Any business organization including a company or an LLP should maintain proper books of accounts with respect to:
- Money received and expended
- Sales and purchase of goods and services
- Assets and liabilities
Both companies and LLPs should follow the ‘double entry’ system to maintain their respective books of accounts.
Book keeping is an essential element of doing business and involves preparing vouchers for each business transaction. Basically, vouchers are of three types –Payment, Receipt and Journal. The first tasks to be carried out after the incorporation of a company or LLP are to procure printed payment and receipt vouchers for the day-to-day recording of all business transactions.
Books of Accounts
All incorporated businesses should maintain the following main books:
- Cash Book
- Sales Book
- Purchase Book
- Vouchers and Records including all supporting documents.
The Company, LLP and Income Tax laws mandate the maintenance of proper books of accounts throughout the course of business, as well as the preparation of Balance Sheets and Profit and Loss Statements at the end of each financial year.
Book keeping for New Entrepreneurs
It is essential for every entrepreneur to have a basic knowledge and understanding of business accounting and book keeping. Typically, after incorporation, most business entities tend to focus less on day-to-day book keeping and more on profit-generating business activities. However, maintaining detailed records and books of account is not only logical, but also mandatory as per applicable laws and regulations.
Hence, every entrepreneur must know and understand the following primary accounting requirements:
- All business transactions, payments and receipts, must be recorded with appropriate supporting documentation.
- In general, business and individual/personal funds should never be mixed or used for purposes other than those designated, i.e. personal funds should not be used for business purposes and vice versa.
- Where it becomes necessary to use personal funds for business purposes, such funds should be recorded as a 'receipt' and their usage entered/explained in the appropriate books of account.
- Where business funds are used for personal purposes, they should be recorded as payment/withdrawal/loan in all relevant business records.

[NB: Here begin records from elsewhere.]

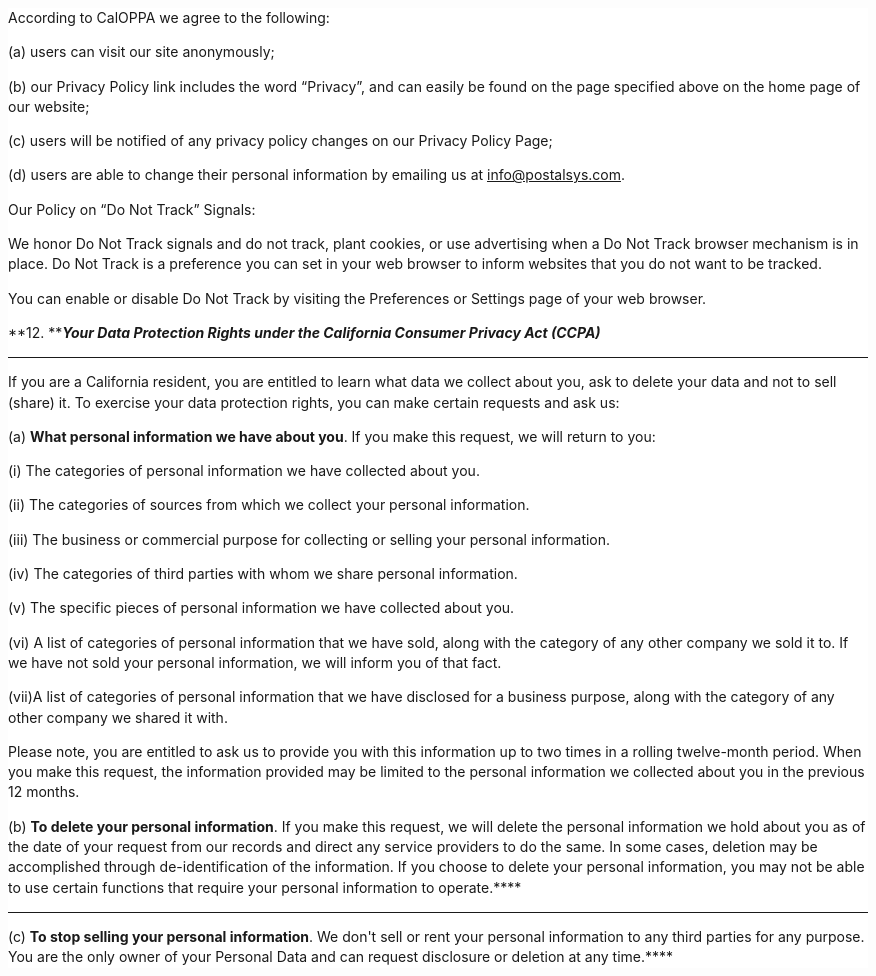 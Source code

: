 According to CalOPPA we agree to the following:

(a) users can visit our site anonymously;

(b) our Privacy Policy link includes the word “Privacy”, and can easily be found on the page specified above on the home page of our website;

(c) users will be notified of any privacy policy changes on our Privacy Policy Page;

(d) users are able to change their personal information by emailing us at <info@postalsys.com>.

Our Policy on “Do Not Track” Signals:

We honor Do Not Track signals and do not track, plant cookies, or use advertising when a Do Not Track browser mechanism is in place. Do Not Track is a preference you can set in your web browser to inform websites that you do not want to be tracked.

You can enable or disable Do Not Track by visiting the Preferences or Settings page of your web browser.

**12.&#x20;*****Your Data Protection Rights under the California Consumer Privacy Act (CCPA)***

************

If you are a California resident, you are entitled to learn what data we collect about you, ask to delete your data and not to sell (share) it. To exercise your data protection rights, you can make certain requests and ask us:

(a) **What personal information we have about you**. If you make this request, we will return to you:

(i) The categories of personal information we have collected about you.

(ii) The categories of sources from which we collect your personal information.

(iii) The business or commercial purpose for collecting or selling your personal information.

(iv) The categories of third parties with whom we share personal information.

(v) The specific pieces of personal information we have collected about you.

(vi) A list of categories of personal information that we have sold, along with the category of any other company we sold it to. If we have not sold your personal information, we will inform you of that fact.

(vii)A list of categories of personal information that we have disclosed for a business purpose, along with the category of any other company we shared it with.

Please note, you are entitled to ask us to provide you with this information up to two times in a rolling twelve-month period. When you make this request, the information provided may be limited to the personal information we collected about you in the previous 12 months.

(b) **To delete your personal information**. If you make this request, we will delete the personal information we hold about you as of the date of your request from our records and direct any service providers to do the same. In some cases, deletion may be accomplished through de-identification of the information. If you choose to delete your personal information, you may not be able to use certain functions that require your personal information to operate.****

****

(c) **To stop selling your personal information**. We don't sell or rent your personal information to any third parties for any purpose. You are the only owner of your Personal Data and can request disclosure or deletion at any time.****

Book Keeping - Files and Records
Payment Vouchers File
All payments made for and in the course of business (purchase of goods and/or services, travel costs, etc.) should be recorded in separate vouchers with proof of such payments. Payment includes cash, cheque and electronic payments. If personal funds are used for business purposes, such funds should be first recorded as 'capital' or 'loan' in the company/LLP account and thereafter, its usage in a payment voucher along with necessary proof should be recorded. It is advisable to file all payment vouchers for a given year together, sorted by date and month, facilitating future validation.
Receipt Vouchers File
A record of all monies received for and in the course of business, including cash, cheque/draft, and electronic receipts. Receipts may pertain to invoices raised by the business, loans and advances from individuals/institutions, etc.
This is a register/ledger for recording cash transactions, tracking inflow and outflow over a given period of time. The book balance and cash-in-hand of a company or LLP should always match.
Businesses are required to maintain copies of all invoices raised and sent to customers for each financial year. Invoices should be referenced by serial numbers in ascending order and filed by date of creation.
Bank Statements File
All registered companies and LLPs should maintain a file containing statements of accounts pertaining to all bank transactions undertaken in a financial year (deposits, withdrawals, bank charges, interest earned, etc). If the company or LLP has accounts with more than one bank, it is advisable to maintain separate annual files for each bank.